Record extracts
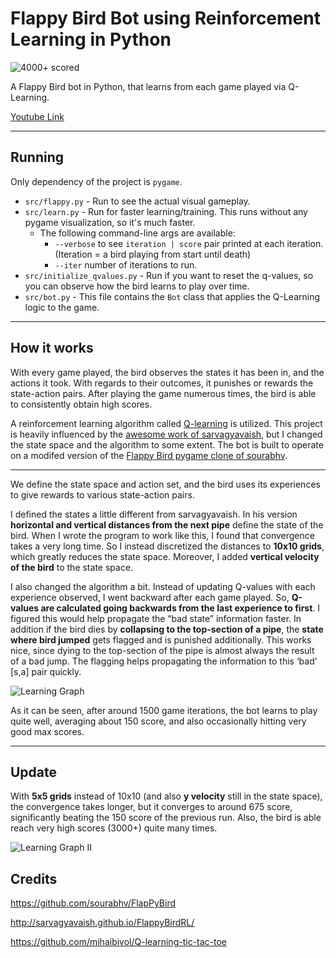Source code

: Flappy Bird Bot using Reinforcement Learning in Python
===================

![4000+ scored](http://i.imgur.com/00Mf320.png)

A Flappy Bird bot in Python, that learns from each game played via Q-Learning.

[Youtube Link](https://www.youtube.com/watch?v=79BWQUN_Njc)

----------

Running
-------

Only dependency of the project is `pygame`.

- `src/flappy.py` - Run to see the actual visual gameplay.
- `src/learn.py` - Run for faster learning/training. This runs without any pygame visualization, so it's much faster.
  - The following command-line args are available:
    - `--verbose` to see `iteration | score` pair printed at each iteration. (Iteration = a bird playing from start until death)
    - `--iter` number of iterations to run.
- `src/initialize_qvalues.py` - Run if you want to reset the q-values, so you can observe how the bird learns to play over time.
- `src/bot.py` - This file contains the `Bot` class that applies the Q-Learning logic to the game.

----------

How it works
------------

With every game played, the bird observes the states it has been in, and the actions it took. With regards to their outcomes, it punishes or rewards the state-action pairs. After playing the game numerous times, the bird is able to consistently obtain high scores.

A reinforcement learning algorithm called [Q-learning](https://en.wikipedia.org/wiki/Q-learning) is utilized. This project is heavily influenced by the [awesome work of sarvagyavaish](http://sarvagyavaish.github.io/FlappyBirdRL/),  but I changed the state space and the algorithm to some extent. The bot is built to operate on a modifed version of the [Flappy Bird pygame clone of sourabhv](https://github.com/sourabhv/FlapPyBird).

----------
We define the state space and action set, and the bird uses its experiences to give rewards to various state-action pairs.

I defined the states a little different from sarvagyavaish. In his version **horizontal and vertical distances from the next pipe** define the state of the bird. When I wrote the program to work like this, I found that convergence takes a very long time. So I instead discretized the distances to **10x10 grids**, which greatly reduces the state space. Moreover, I added **vertical velocity of the bird** to the state space.

I also changed the algorithm a bit. Instead of updating Q-values with each experience observed, I went backward  after each game played. So, **Q-values are calculated going backwards from the last experience to first**. I figured this would help propagate the “bad state” information faster. In addition if the bird dies by **collapsing to the top-section of a pipe**, the **state where bird jumped** gets flagged and is punished additionally. This works nice, since dying to the top-section of the pipe is almost always the result of a bad jump. The flagging helps propagating the information to this ‘bad’ [s,a] pair quickly.

![Learning Graph](http://i.imgur.com/Xm8WPYk.png)

As it can be seen, after around 1500 game iterations, the bot learns to play quite well, averaging about 150 score, and also occasionally hitting very good max scores.

----------

Update
------

With **5x5 grids** instead of 10x10 (and also **y velocity** still in the state space), the convergence takes longer, but it converges to around 675 score, significantly beating the 150 score of the previous run. Also, the bird is able reach very high scores (3000+) quite many times.

![Learning Graph II](http://i.imgur.com/E3Vy0OR.png)

Credits
-------

<https://github.com/sourabhv/FlapPyBird>

<http://sarvagyavaish.github.io/FlappyBirdRL/>

<https://github.com/mihaibivol/Q-learning-tic-tac-toe>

Task to complete
Quote exactly what appears from the line containing "As it can be" through the final line of the listing above, including both of those lines.

Answer section
As it can be seen, after around 1500 game iterations, the bot learns to play quite well, averaging about 150 score, and also occasionally hitting very good max scores.

----------

Update
------

With **5x5 grids** instead of 10x10 (and also **y velocity** still in the state space), the convergence takes longer, but it converges to around 675 score, significantly beating the 150 score of the previous run. Also, the bird is able reach very high scores (3000+) quite many times.

![Learning Graph II](http://i.imgur.com/E3Vy0OR.png)

Credits
-------

<https://github.com/sourabhv/FlapPyBird>

<http://sarvagyavaish.github.io/FlappyBirdRL/>

<https://github.com/mihaibivol/Q-learning-tic-tac-toe>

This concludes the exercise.